Top of SOURCE DATA
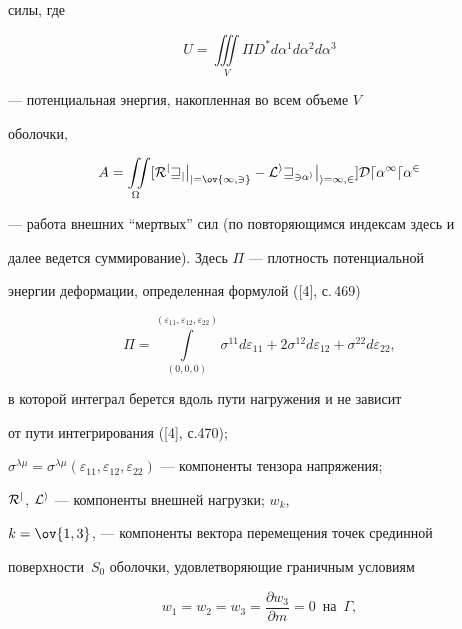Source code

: силы, где 


\begin{equation} 


U=\iiint\limits_V \Pi D^* d\alpha^1 d\alpha^2 d\alpha^3 


\end{equation} 


--- потенциальная энергия, накопленная во всем объеме $V$ 


оболочки, 


\begin{equation} 


A=\iint\limits_\Omega[\cal R^j w_j\big|_{j=\ov{1,3}}- 


\cal L^i w_{3\alpha^i}\big|_{i=1,2}]D d\alpha^1 d\alpha^2 


\end{equation} 


--- работа внешних ``мертвых'' сил (по повторяющимся индексам здесь и 


далее ведется суммирование). Здесь $\Pi$ --- плотность потенциальной 


энергии деформации, определенная формулой ([4], с.\,469) 


\begin{equation} 


\Pi=\int\limits^{(\varepsilon_{11}, 


\varepsilon_{12},\varepsilon_{22})}_{(0,0,0)} 


\sigma^{11}d\varepsilon_{11}+2\sigma^{12} 


d\varepsilon_{12}+\sigma^{22}d\varepsilon_{22}, 


\end{equation} 


в которой интеграл берется вдоль пути нагружения и не зависит 


от пути интегрирования ([4], с.470); 


$\sigma^{\lambda\mu}=\sigma^{\lambda\mu}(\varepsilon_{11}, 


\varepsilon_{12},\varepsilon_{22})$ --- компоненты тензора напряжения; 


$\cal R^j$, $\cal L^i$ --- компоненты внешней нагрузки; $w_k$, 


$k=\ov{1,3}$, --- компоненты вектора перемещения точек срединной 


поверхности~$S_0$ оболочки, удовлетворяющие граничным условиям 


\begin{equation} 


w_1=w_2=w_3=\frac{\partial w_3}{\partial m}=0\ \; 


\text{на} \ \; \Gamma, 


\end{equation} 


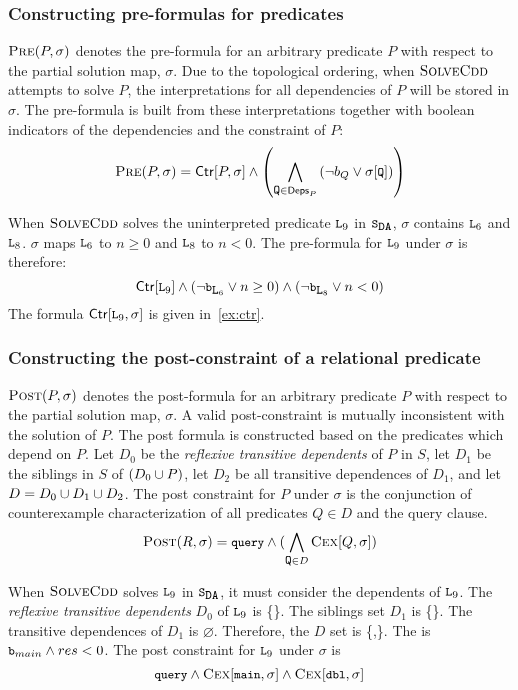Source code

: \subsubsection{Constructing pre-formulas for predicates}
\label{sec:cons-pre}
%
$\textsc{Pre}(P, \sigma)$ denotes the pre-formula for an arbitrary predicate $P$
with respect to the partial solution map, $\sigma$.
%
Due to the topological ordering, when $\textsc{SolveCdd}$ attempts to solve $P$, the
interpretations for all dependencies of $P$ will be stored in
$\sigma$.
%
The pre-formula is built from these interpretations together with boolean
indicators of the dependencies and the constraint of $P$:
%
\[
\prectr(P,\sigma) =
  \ctrof{P,\sigma} \land
    \left(
      \bigland_{\cc{Q} \in \depsof{P}}
      \left(\neg b_Q \lor \sigma[ \cc{Q} ]  \right)
    \right)
\]
%
\begin{ex}
  \label{ex:pre-ctr}
  When $\textsc{SolveCdd}$ solves the uninterpreted predicate $\cc{L}_9$ in $\mcchc$,
  $\sigma$ contains $\cc{L}_6$ and $\cc{L}_8$.
  $\sigma$ maps $\cc{L}_6$ to $n \ge 0$ and $\cc{L}_8$ to $n < 0$.
  The pre-formula for $\cc{L}_9$ under $\sigma$ is therefore:
  $$\ctrof{\cc{L}_9}
  \land (\neg \cc{b}_{\cc{L}_6} \lor n \ge 0) \land (\neg \cc{b}_{\cc{L}_8}
  \lor n < 0)$$
  The formula $\ctrof{\cc{L}_9,\sigma}$ is given in~\autoref{ex:ctr}.
\end{ex}

\subsubsection{Constructing the post-constraint of a relational
  predicate}
\label{sec:cons-post}
$\textsc{Post}(P, \sigma)$ denotes the post-formula for an arbitrary predicate $P$
with respect to the partial solution map, $\sigma$. A valid post-constraint is
mutually inconsistent with the solution of $P$.
%
The post formula is constructed based on the predicates which depend on $P$.
%
Let $D_0$ be the \emph{reflexive transitive dependents} of $P$ in $S$,
let $D_1$ be the siblings in $S$ of $(D_0 \cup {P})$,
%
let $D_2$ be all transitive dependences of $D_1$, and
let $D = D_0 \cup D_1 \cup D_2$.
The post constraint for $P$ under $\sigma$ is the conjunction of counterexample
characterization of all predicates $Q \in D$ and the query clause.
%
\[
\postctr(R, \sigma) =\cc{query} \land (\bigland_{\cc{Q} \in D} \vc{Q,\sigma})
\]
\begin{ex}
  \label{ex:ctx-ctr}
  When $\textsc{SolveCdd}$ solves $\cc{L}_9$ in $\mcchc$, it must consider
  the dependents of $\cc{L}_9$.
  The \emph{reflexive transitive dependents} $D_0$ of $\cc{L}_9$ is \{\}.
  The siblings set $D_1$ is \{\}.
  The transitive dependences of $D_1$ is $\varnothing$. 
  Therefore, the $D$ set is \{,\}.
  The  is $\cc{b}_{main} \land res<0$.
  The post constraint for $\cc{L}_9$ under $\sigma$ is
  $$\cc{query} \land \vc{\cc{main},\sigma} \land \vc{\cc{dbl},\sigma}$$
\end{ex}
Bottom of SOURCE DATA
TASK BRIEF: Please transcribe the entries precisely and omit any images they hold.

SOLUTION TO THE PROBLEM:
Source code

: силы, где 


\begin{equation} 


U=\iiint\limits_V \Pi D^* d\alpha^1 d\alpha^2 d\alpha^3 


\end{equation} 


--- потенциальная энергия, накопленная во всем объеме $V$ 


оболочки, 


\begin{equation} 


A=\iint\limits_\Omega[\cal R^j w_j\big|_{j=\ov{1,3}}- 


\cal L^i w_{3\alpha^i}\big|_{i=1,2}]D d\alpha^1 d\alpha^2 


\end{equation} 


--- работа внешних ``мертвых'' сил (по повторяющимся индексам здесь и 


далее ведется суммирование). Здесь $\Pi$ --- плотность потенциальной 


энергии деформации, определенная формулой ([4], с.\,469) 


\begin{equation} 


\Pi=\int\limits^{(\varepsilon_{11}, 


\varepsilon_{12},\varepsilon_{22})}_{(0,0,0)} 


\sigma^{11}d\varepsilon_{11}+2\sigma^{12} 


d\varepsilon_{12}+\sigma^{22}d\varepsilon_{22}, 


\end{equation} 


в которой интеграл берется вдоль пути нагружения и не зависит 


от пути интегрирования ([4], с.470); 


$\sigma^{\lambda\mu}=\sigma^{\lambda\mu}(\varepsilon_{11}, 


\varepsilon_{12},\varepsilon_{22})$ --- компоненты тензора напряжения; 


$\cal R^j$, $\cal L^i$ --- компоненты внешней нагрузки; $w_k$, 


$k=\ov{1,3}$, --- компоненты вектора перемещения точек срединной 


поверхности~$S_0$ оболочки, удовлетворяющие граничным условиям 


\begin{equation} 


w_1=w_2=w_3=\frac{\partial w_3}{\partial m}=0\ \; 


\text{на} \ \; \Gamma, 


\end{equation} 


Source code

: \subsubsection{Constructing pre-formulas for predicates}
\label{sec:cons-pre}
%
$\textsc{Pre}(P, \sigma)$ denotes the pre-formula for an arbitrary predicate $P$
with respect to the partial solution map, $\sigma$.
%
Due to the topological ordering, when $\textsc{SolveCdd}$ attempts to solve $P$, the
interpretations for all dependencies of $P$ will be stored in
$\sigma$.
%
The pre-formula is built from these interpretations together with boolean
indicators of the dependencies and the constraint of $P$:
%
\[
\prectr(P,\sigma) =
  \ctrof{P,\sigma} \land
    \left(
      \bigland_{\cc{Q} \in \depsof{P}}
      \left(\neg b_Q \lor \sigma[ \cc{Q} ]  \right)
    \right)
\]
%
\begin{ex}
  \label{ex:pre-ctr}
  When $\textsc{SolveCdd}$ solves the uninterpreted predicate $\cc{L}_9$ in $\mcchc$,
  $\sigma$ contains $\cc{L}_6$ and $\cc{L}_8$.
  $\sigma$ maps $\cc{L}_6$ to $n \ge 0$ and $\cc{L}_8$ to $n < 0$.
  The pre-formula for $\cc{L}_9$ under $\sigma$ is therefore:
  $$\ctrof{\cc{L}_9}
  \land (\neg \cc{b}_{\cc{L}_6} \lor n \ge 0) \land (\neg \cc{b}_{\cc{L}_8}
  \lor n < 0)$$
  The formula $\ctrof{\cc{L}_9,\sigma}$ is given in~\autoref{ex:ctr}.
\end{ex}

\subsubsection{Constructing the post-constraint of a relational
  predicate}
\label{sec:cons-post}
$\textsc{Post}(P, \sigma)$ denotes the post-formula for an arbitrary predicate $P$
with respect to the partial solution map, $\sigma$. A valid post-constraint is
mutually inconsistent with the solution of $P$.
%
The post formula is constructed based on the predicates which depend on $P$.
%
Let $D_0$ be the \emph{reflexive transitive dependents} of $P$ in $S$,
let $D_1$ be the siblings in $S$ of $(D_0 \cup {P})$,
%
let $D_2$ be all transitive dependences of $D_1$, and
let $D = D_0 \cup D_1 \cup D_2$.
The post constraint for $P$ under $\sigma$ is the conjunction of counterexample
characterization of all predicates $Q \in D$ and the query clause.
%
\[
\postctr(R, \sigma) =\cc{query} \land (\bigland_{\cc{Q} \in D} \vc{Q,\sigma})
\]
\begin{ex}
  \label{ex:ctx-ctr}
  When $\textsc{SolveCdd}$ solves $\cc{L}_9$ in $\mcchc$, it must consider
  the dependents of $\cc{L}_9$.
  The \emph{reflexive transitive dependents} $D_0$ of $\cc{L}_9$ is \{\}.
  The siblings set $D_1$ is \{\}.
  The transitive dependences of $D_1$ is $\varnothing$. 
  Therefore, the $D$ set is \{,\}.
  The  is $\cc{b}_{main} \land res<0$.
  The post constraint for $\cc{L}_9$ under $\sigma$ is
  $$\cc{query} \land \vc{\cc{main},\sigma} \land \vc{\cc{dbl},\sigma}$$
\end{ex}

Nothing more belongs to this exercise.